This is beautiful to look at and more so to eat. But what is such a composed dish doing at a takeout joint, in a biodegradable, compostable bowl with an accompanying lid?

Tama’s soaring space — formerly a fish-and-chips shop with a pane of fiberglass and a slot for handing over cash — has just two counter-high tables; until a few weeks ago, there were no chairs. No restroom is available for customers. However bright and cheerful, it is not a place to linger.

And yet I wanted to. Almost every dish comes with a story, along with a banana leaf tucked inside the bowl. Beef tongue lies half-hidden in a froth of cold-smoked mushroom stock scented by anise and thyme, a homage to a Filipino recipe for ox tongue and Campbell’s cream of mushroom soup.

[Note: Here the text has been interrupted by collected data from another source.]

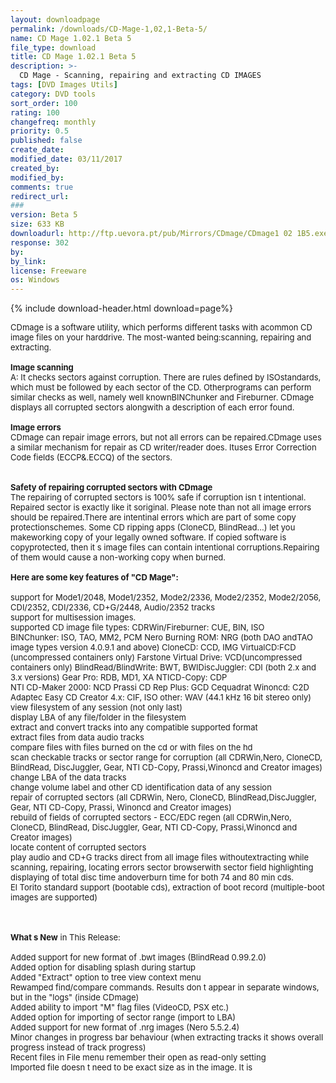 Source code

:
 ```yaml
---
layout: downloadpage
permalink: /downloads/CD-Mage-1,02,1-Beta-5/
name: CD Mage 1.02.1 Beta 5
file_type: download
title: CD Mage 1.02.1 Beta 5
description: >-
  CD Mage - Scanning, repairing and extracting CD IMAGES
tags: [DVD Images Utils]
category: DVD tools
sort_order: 100
rating: 100
changefreq: monthly
priority: 0.5
published: false
create_date:
modified_date: 03/11/2017
created_by:
modified_by:
comments: true
redirect_url:
###
version: Beta 5
size: 633 KB
downloadurl: http://ftp.uevora.pt/pub/Mirrors/CDmage/CDmage1 02 1B5.exe
response: 302
by:
by_link:
license: Freeware
os: Windows
---
```


{% include download-header.html download=page%}

<p style="fix-download-text !important">
<p><font size="2">CDmage is a software utility, which performs different tasks with acommon CD image files on your harddrive. The most-wanted being:scanning, repairing and extracting. <br />
<br />
<strong>Image scanning </strong><br />
A: It checks sectors against corruption. There are rules defined by ISOstandards, which must be followed by each sector of the CD. Otherprograms can perform similar checks as well, namely well knownBINChunker and Fireburner. CDmage displays all corrupted sectors alongwith a description of each error found. <br />
<br />
<strong>Image errors</strong><br />
CDmage can repair image errors, but not all errors can be repaired.CDmage uses a similar mechanism for repair as CD writer/reader does. Ituses Error Correction Code fields (ECCP&amp;.ECCQ) of the sectors. <br />
<br />
<br />
<strong>Safety of repairing corrupted sectors with CDmage </strong><br />
The repairing of corrupted sectors is 100% safe if corruption isn t intentional. Repaired sector is exactly like it soriginal. Please note than not all image errors should be repaired.There are intentinal errors which are part of some copy protectionschemes. Some CD ripping apps (CloneCD, BlindRead...) let you makeworking copy of your legally owned software. If copied software is copyprotected, then it s image files can contain intentional corruptions.Repairing of them would cause a non-working copy when burned. <br />
<br />
<span><strong>Here are some key features of "CD Mage":</strong></span><br />
<br />
support for Mode1/2048, Mode1/2352, Mode2/2336, Mode2/2352, Mode2/2056, CDI/2352, CDI/2336, CD+G/2448, Audio/2352 tracks <br />
support for multisession images. <br />
supported CD image file types: CDRWin/Fireburner: CUE, BIN, ISO <br />
BINChunker: ISO, TAO, MM2, PCM Nero Burning ROM: NRG (both DAO andTAO image types version 4.0.9.1 and above) CloneCD: CCD, IMG VirtualCD:FCD (uncompressed containers only) Farstone Virtual Drive: VCD(uncompressed containers only) BlindRead/BlindWrite: BWT, BWIDiscJuggler: CDI (both 2.x and 3.x versions) Gear Pro: RDB, MD1, XA NTICD-Copy: CDP <br />
NTI CD-Maker 2000: NCD Prassi CD Rep Plus: GCD Cequadrat Winoncd: C2D <br />
Adaptec Easy CD Creator 4.x: CIF, ISO other: WAV (44.1 kHz 16 bit stereo only) view filesystem of any session (not only last) <br />
display LBA of any file/folder in the filesystem <br />
extract and convert tracks into any compatible supported format <br />
extract files from data audio tracks<br />
compare files with files burned on the cd or with files on the hd <br />
scan checkable tracks or sector range for corruption (all CDRWin,Nero, CloneCD, BlindRead, DiscJuggler, Gear, NTI CD-Copy, Prassi,Winoncd and Creator images) <br />
change LBA of the data tracks <br />
change volume label and other CD identification data of any session <br />
repair of corrupted sectors (all CDRWin, Nero, CloneCD, BlindRead,DiscJuggler, Gear, NTI CD-Copy, Prassi, Winoncd and Creator images) <br />
rebuild of fields of corrupted sectors - ECC/EDC regen (all CDRWin,Nero, CloneCD, BlindRead, DiscJuggler, Gear, NTI CD-Copy, Prassi,Winoncd and Creator images) <br />
locate content of corrupted sectors <br />
play audio and CD+G tracks direct from all image files withoutextracting while scanning, repairing, locating errors sector browserwith sector field highlighting displaying of total disc time andoverburn time for both 74 and 80 min cds. <br />
El Torito standard support (bootable cds), extraction of boot record (multiple-boot images are supported) <br />
<!-- google_ad_section_end --></font></p>
<div class="celltext_big"><br />
<br />
<font size="2"><strong>What s New</strong> in This Release:<br />
<br />
Added support for new format of .bwt images (BlindRead 0.99.2.0) <br />
Added option for disabling splash during startup <br />
Added "Extract" option to tree view context menu <br />
Rewamped find/compare commands. Results don t appear in separate windows, but in the "logs" (inside CDmage) <br />
Added ability to import "M" flag files (VideoCD, PSX etc.) <br />
Added option for importing of sector range (import to LBA) <br />
Added support for new format of .nrg images (Nero 5.5.2.4) <br />
Minor changes in progress bar behaviour (when extracting tracks it shows overall progress instead of track progress) <br />
Recent files in File menu remember their open as read-only setting <br />
Imported file doesn t need to be exact size as in the image. It is</font></div></p>
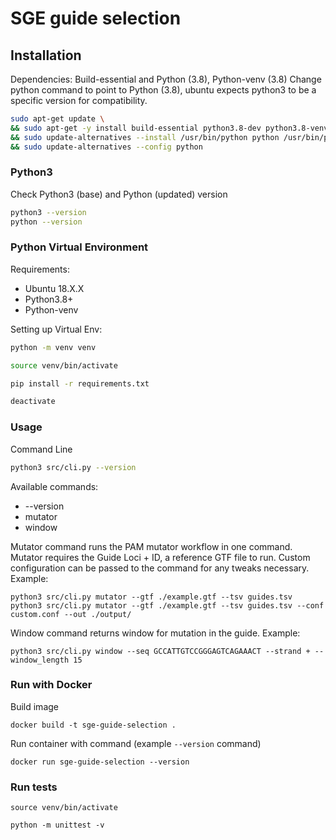 # SGE guide selection

## Installation
Dependencies:
Build-essential and Python (3.8), Python-venv (3.8)
Change python command to point to Python (3.8), ubuntu expects python3 to be a specific version for compatibility.

```sh
sudo apt-get update \
&& sudo apt-get -y install build-essential python3.8-dev python3.8-venv \
&& sudo update-alternatives --install /usr/bin/python python /usr/bin/python3.8 2  \
&& sudo update-alternatives --config python
```


### Python3
Check Python3 (base) and Python (updated) version

```sh
python3 --version
python --version
```


### Python Virtual Environment
Requirements:

- Ubuntu 18.X.X 
- Python3.8+
- Python-venv

Setting up Virtual Env:

```sh
python -m venv venv

source venv/bin/activate

pip install -r requirements.txt

deactivate
```


### Usage

Command Line

```sh
python3 src/cli.py --version
```

Available commands:
- --version
- mutator
- window 

Mutator command runs the PAM mutator workflow in one command. Mutator requires the Guide Loci + ID, a reference GTF file to run. 
Custom configuration can be passed to the command for any tweaks necessary.
Example:
```
python3 src/cli.py mutator --gtf ./example.gtf --tsv guides.tsv 
python3 src/cli.py mutator --gtf ./example.gtf --tsv guides.tsv --conf custom.conf --out ./output/
```

Window command returns window for mutation in the guide. 
Example:
```
python3 src/cli.py window --seq GCCATTGTCCGGGAGTCAGAAACT --strand + --window_length 15
```

### Run with Docker

Build image 
```
docker build -t sge-guide-selection .
```

Run container with command (example `--version` command)
```
docker run sge-guide-selection --version
```

### Run tests
```
source venv/bin/activate

python -m unittest -v
```

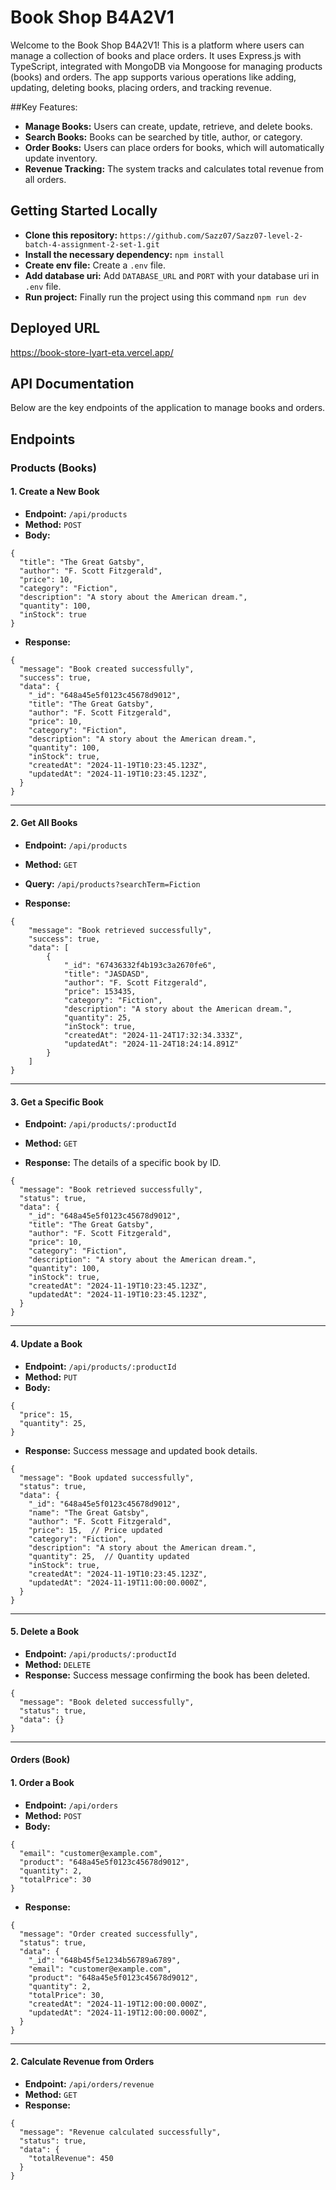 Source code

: # Book Shop B4A2V1

Welcome to the Book Shop B4A2V1! This is a platform where users can manage a collection of books and place orders. It uses Express.js with TypeScript, integrated with MongoDB via Mongoose for managing products (books) and orders. The app supports various operations like adding, updating, deleting books, placing orders, and tracking revenue.

##Key Features:

- **Manage Books:** Users can create, update, retrieve, and delete books.
- **Search Books:** Books can be searched by title, author, or category.
- **Order Books:** Users can place orders for books, which will automatically update inventory.
- **Revenue Tracking:** The system tracks and calculates total revenue from all orders.

## Getting Started Locally

- **Clone this repository:** `https://github.com/Sazz07/Sazz07-level-2-batch-4-assignment-2-set-1.git`
- **Install the necessary dependency:** `npm install`
- **Create env file:** Create a `.env` file.
- **Add database uri:** Add `DATABASE_URL` and `PORT` with your database uri in `.env` file.
- **Run project:** Finally run the project using this command `npm run dev`

## Deployed URL

https://book-store-lyart-eta.vercel.app/

## API Documentation

Below are the key endpoints of the application to manage books and orders.

## Endpoints

### Products (Books)

#### 1. Create a New Book

- **Endpoint:** `/api/products`
- **Method:** `POST`
- **Body:**

```
{
  "title": "The Great Gatsby",
  "author": "F. Scott Fitzgerald",
  "price": 10,
  "category": "Fiction",
  "description": "A story about the American dream.",
  "quantity": 100,
  "inStock": true
}
```

- **Response:**

```
{
  "message": "Book created successfully",
  "success": true,
  "data": {
    "_id": "648a45e5f0123c45678d9012",
    "title": "The Great Gatsby",
    "author": "F. Scott Fitzgerald",
    "price": 10,
    "category": "Fiction",
    "description": "A story about the American dream.",
    "quantity": 100,
    "inStock": true,
    "createdAt": "2024-11-19T10:23:45.123Z",
    "updatedAt": "2024-11-19T10:23:45.123Z",
  }
}
```

---

#### 2. Get All Books

- **Endpoint:** `/api/products`
- **Method:** `GET`
- **Query:** `/api/products?searchTerm=Fiction`

- **Response:**

```
{
    "message": "Book retrieved successfully",
    "success": true,
    "data": [
        {
            "_id": "67436332f4b193c3a2670fe6",
            "title": "JASDASD",
            "author": "F. Scott Fitzgerald",
            "price": 153435,
            "category": "Fiction",
            "description": "A story about the American dream.",
            "quantity": 25,
            "inStock": true,
            "createdAt": "2024-11-24T17:32:34.333Z",
            "updatedAt": "2024-11-24T18:24:14.891Z"
        }
    ]
}
```

---

#### 3. Get a Specific Book

- **Endpoint:** `/api/products/:productId`
- **Method:** `GET`

- **Response:** The details of a specific book by ID.

```
{
  "message": "Book retrieved successfully",
  "status": true,
  "data": {
    "_id": "648a45e5f0123c45678d9012",
    "title": "The Great Gatsby",
    "author": "F. Scott Fitzgerald",
    "price": 10,
    "category": "Fiction",
    "description": "A story about the American dream.",
    "quantity": 100,
    "inStock": true,
    "createdAt": "2024-11-19T10:23:45.123Z",
    "updatedAt": "2024-11-19T10:23:45.123Z",
  }
}
```

---

#### 4. Update a Book

- **Endpoint:** `/api/products/:productId`
- **Method:** `PUT`
- **Body:**

```
{
  "price": 15,
  "quantity": 25,
}
```

- **Response:** Success message and updated book details.

```
{
  "message": "Book updated successfully",
  "status": true,
  "data": {
    "_id": "648a45e5f0123c45678d9012",
    "name": "The Great Gatsby",
    "author": "F. Scott Fitzgerald",
    "price": 15,  // Price updated
    "category": "Fiction",
    "description": "A story about the American dream.",
    "quantity": 25,  // Quantity updated
    "inStock": true,
    "createdAt": "2024-11-19T10:23:45.123Z",
    "updatedAt": "2024-11-19T11:00:00.000Z",
  }
}
```

---

#### 5. Delete a Book

- **Endpoint:** `/api/products/:productId`
- **Method:** `DELETE`
- **Response:** Success message confirming the book has been deleted.

```
{
  "message": "Book deleted successfully",
  "status": true,
  "data": {}
}
```

---

#### Orders (Book)

#### 1. Order a Book

- **Endpoint:** `/api/orders`
- **Method:** `POST`
- **Body:**

```
{
  "email": "customer@example.com",
  "product": "648a45e5f0123c45678d9012",
  "quantity": 2,
  "totalPrice": 30
}
```

- **Response:**

```
{
  "message": "Order created successfully",
  "status": true,
  "data": {
    "_id": "648b45f5e1234b56789a6789",
    "email": "customer@example.com",
    "product": "648a45e5f0123c45678d9012",
    "quantity": 2,
    "totalPrice": 30,
    "createdAt": "2024-11-19T12:00:00.000Z",
    "updatedAt": "2024-11-19T12:00:00.000Z",
  }
}
```

---

#### 2. Calculate Revenue from Orders

- **Endpoint:** `/api/orders/revenue`
- **Method:** `GET`
- **Response:**

```
{
  "message": "Revenue calculated successfully",
  "status": true,
  "data": {
    "totalRevenue": 450
  }
}
```
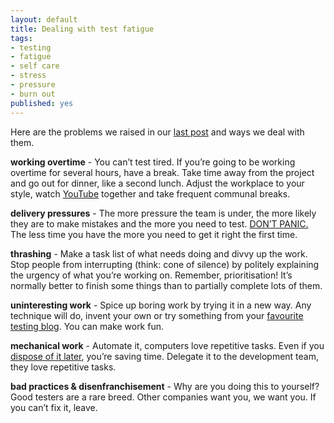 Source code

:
 ```yaml
---
layout: default
title: Dealing with test fatigue
tags:
- testing
- fatigue
- self care
- stress
- pressure
- burn out
published: yes
---
```

Here are the problems we raised in our [last post](http://cromulent-testing.com/2011/07/14/do-you-know-about-test-fatigue.html) and ways we deal with them.

**working overtime** - You can’t test tired. If you’re going to be working overtime for several hours, have a break. Take time away from the project and go out for dinner, like a second lunch. Adjust the workplace to your style, watch [YouTube](http://www.youtube.com/watch?v=oHg5SJYRHA0) together and take frequent communal breaks.

**delivery pressures** - The more pressure the team is under, the more likely they are to make mistakes and the more you need to test. [DON’T PANIC.](http://bit.ly/lOw9RM) The less time you have the more you need to get it right the first time.

**thrashing** - Make a task list of what needs doing and divvy up the work. Stop people from interrupting (think: cone of silence) by politely explaining the urgency of what you’re working on.  Remember, prioritisation! It’s normally better to finish some things than to partially complete lots of them.

**uninteresting work** - Spice up boring work by trying it in a new way. Any technique will do, invent your own or try something from your [favourite testing blog](http://cromulent-testing.com). You can make work fun.

**mechanical work** - Automate it, computers love repetitive tasks. Even if you [dispose of it later](http://cromulent-testing.com/2011/07/05/disposable-automation.html), you’re saving time. Delegate it to the development team, they love repetitive tasks.

**bad practices & disenfranchisement** - Why are you doing this to yourself? Good testers are a rare  breed. Other companies want you, we want you. If you can’t fix it, leave.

The chef, Aniceto Reña Jr. (known as J. R.), sees this as less a legacy of imperialism than as a sly co-opting of Western ingredients. “The Americans brought soup,” he said. “The Filipinos poured it over tongue.”

The dish Bicol Express is named after the overnight train from Manila to southeastern Luzon, where the Filipino palate turns to coconut milk and uncompromising chiles. At Tama, pork belly is cooked sous-vide for the best part of a day, then bronzed a la plancha, cut and arrayed like fallen monoliths over a sauce that’s nearly curry, with curative whiffs of galangal and lemongrass and, as weaponry, Thai bird chiles and bagoong alamang (fermented krill).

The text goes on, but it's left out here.